> WHAT YOU NEED TO DO
All of the records below must be output exactly, with no pictures carried over.

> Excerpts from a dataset
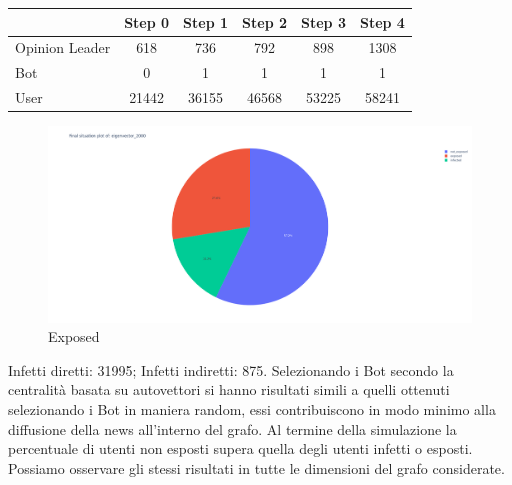         \begin{table}[H]
            \centering
            \begin{tabular}{|l|c|c|c|c|c|}
            \hline
                           & Step 0 & Step 1 & Step 2 & Step 3 & Step 4 \\ \hline
            Opinion Leader & 618    & 736    & 792    & 898    & 1308   \\ \hline
            Bot            & 0      & 1      & 1      & 1      & 1      \\ \hline
            User           & 21442  & 36155  & 46568  & 53225  & 58241  \\ \hline
            \end{tabular}
        \end{table}
                
        \begin{figure}[H]
            \includegraphics[width=16cm]{resources/charts/eig_2000_pie.png}
            \caption{Exposed}
            \label{fig:btw_2000_pie}
        \end{figure}
        Infetti diretti: 31995;\newline
        Infetti indiretti: 875.
        \newline 
        \newline
        Selezionando i Bot secondo la centralità basata su autovettori si hanno risultati simili a quelli ottenuti selezionando i Bot in maniera random, essi contribuiscono in modo minimo alla diffusione della news all’interno del grafo. Al termine della simulazione la percentuale di utenti non esposti supera quella degli utenti infetti o esposti. \newline
        Possiamo osservare gli stessi risultati in tutte le dimensioni del grafo considerate.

> ANSWER TO THE EXERCISE
         \begin{table}[H]
            \centering
            \begin{tabular}{|l|c|c|c|c|c|}
            \hline
                           & Step 0 & Step 1 & Step 2 & Step 3 & Step 4 \\ \hline
            Opinion Leader & 618    & 736    & 792    & 898    & 1308   \\ \hline
            Bot            & 0      & 1      & 1      & 1      & 1      \\ \hline
            User           & 21442  & 36155  & 46568  & 53225  & 58241  \\ \hline
            \end{tabular}
        \end{table}
                
        \begin{figure}[H]
            \includegraphics[width=16cm]{resources/charts/eig_2000_pie.png}
            \caption{Exposed}
            \label{fig:btw_2000_pie}
        \end{figure}
        Infetti diretti: 31995;\newline
        Infetti indiretti: 875.
        \newline 
        \newline
        Selezionando i Bot secondo la centralità basata su autovettori si hanno risultati simili a quelli ottenuti selezionando i Bot in maniera random, essi contribuiscono in modo minimo alla diffusione della news all’interno del grafo. Al termine della simulazione la percentuale di utenti non esposti supera quella degli utenti infetti o esposti. \newline
        Possiamo osservare gli stessi risultati in tutte le dimensioni del grafo considerate.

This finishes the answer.